And we retain flexibility in the overall framework for acquisitions, which are inherently more opportunistic.
We do have other tools for the financial framework.
They are the gearing, the scrip, and the share buyback programs, and we have to look at all of the above in the context of the strong balance sheet.
So this next chart shows how all these elements have combined over time to drive the financial framework.
The yellow here is the cash payout to shareholders.
You can see the impact of both the global credit crisis and the investment choices that we've made through the cycle.
And we've used all the available levers in a prudent way throughout this period to meet financing needs.
Although we did reduce the cash distributions to shareholders in recent years, our investments have delivered underlying growth in cash flows, and we've begun again to increase cash distributions since 2012.
All of this supports our expectation, absent black swan events, of course, that we will distribute over $30 billion to shareholders in the two years 2014 to 2015.
Now moving on to competitive performance.

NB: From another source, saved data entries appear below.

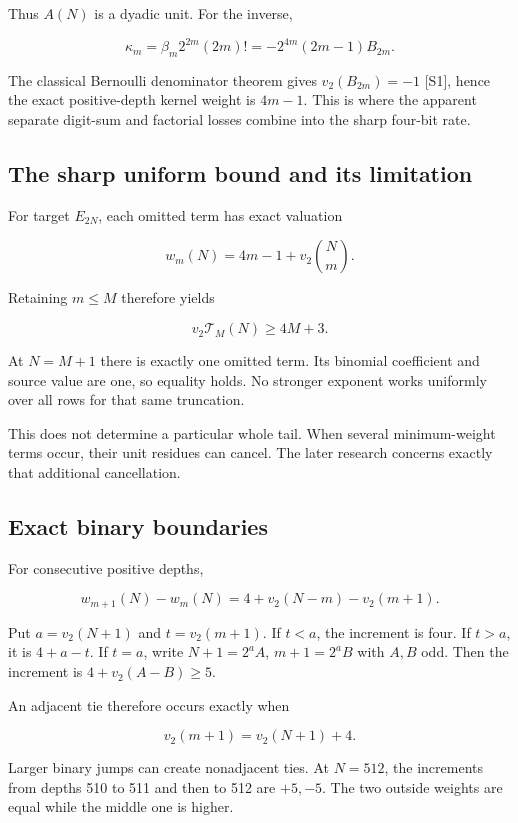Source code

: \documentclass[11pt,letterpaper]{article}
\begin{document}
Thus \(A(N)\) is a dyadic unit. For the inverse,

\[
\kappa_m=\beta_m2^{2m}(2m)!
=-2^{4m}(2m-1)B_{2m}.
\]

The classical Bernoulli denominator theorem gives \(v_2(B_{2m})=-1\) {[}S1{]}, hence the exact positive-depth kernel weight is \(4m-1\). This is where the apparent separate digit-sum and factorial losses combine into the sharp four-bit rate.

\subsection{The sharp uniform bound and its limitation}\label{the-sharp-uniform-bound-and-its-limitation}

For target \(E_{2N}\), each omitted term has exact valuation

\[
w_m(N)=4m-1+v_2\binom Nm.
\]

Retaining \(m\le M\) therefore yields

\[
\boxed{v_2\mathcal T_M(N)\ge4M+3.}
\]

At \(N=M+1\) there is exactly one omitted term. Its binomial coefficient and source value are one, so equality holds. No stronger exponent works uniformly over all rows for that same truncation.

This does not determine a particular whole tail. When several minimum-weight terms occur, their unit residues can cancel. The later research concerns exactly that additional cancellation.

\subsection{Exact binary boundaries}\label{exact-binary-boundaries}

For consecutive positive depths,

\[
\boxed{w_{m+1}(N)-w_m(N)
=4+v_2(N-m)-v_2(m+1).}
\]

Put \(a=v_2(N+1)\) and \(t=v_2(m+1)\). If \(t<a\), the increment is four. If \(t>a\), it is \(4+a-t\). If \(t=a\), write \(N+1=2^aA\), \(m+1=2^aB\) with \(A,B\) odd. Then the increment is \(4+v_2(A-B)\ge5\).

An adjacent tie therefore occurs exactly when

\[
\boxed{v_2(m+1)=v_2(N+1)+4.}
\]

Larger binary jumps can create nonadjacent ties. At \(N=512\), the increments from depths 510 to 511 and then to 512 are \(+5,-5\). The two outside weights are equal while the middle one is higher.
\end{document}
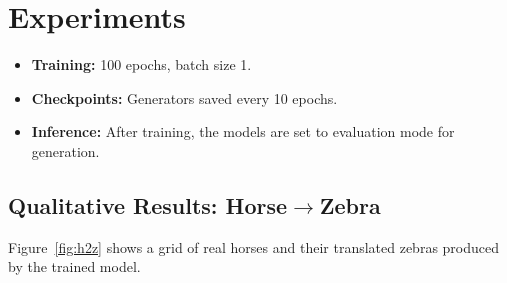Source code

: \documentclass[11pt,a4paper]{article}
\begin{document}
\section{Experiments}
\begin{itemize}[leftmargin=1.25em]
    \item \textbf{Training:} 100 epochs, batch size 1.
    \item \textbf{Checkpoints:} Generators saved every 10 epochs.
    \item \textbf{Inference:} After training, the models are set to evaluation mode for generation.
\end{itemize}

\subsection{Qualitative Results: Horse$\rightarrow$Zebra}
Figure~\ref{fig:h2z} shows a grid of real horses and their translated zebras produced by the trained model.
\end{document}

I'm aware some of you are concerned we don't have targets explicit in the market.
This chart records the key metrics on which we said: please judge us.
Track our progress on growth, both cash generation from operations and free cash flow, but also a move to more competitive returns on capital employed.
So we take a dashboard approach here, looking for a more competitive performance on a range of metrics over time, not single-point outcomes by a single date in the calendar.
Our cash flow from operations development has become more competitive in the sector.
You can see that here.
It's been a major strategic objective for Shell in the last few years to grow this figure.
But it's good to see the return on capital employed and the free cash flow trending higher this year, but as Ben laid out, we know that we need to do more here.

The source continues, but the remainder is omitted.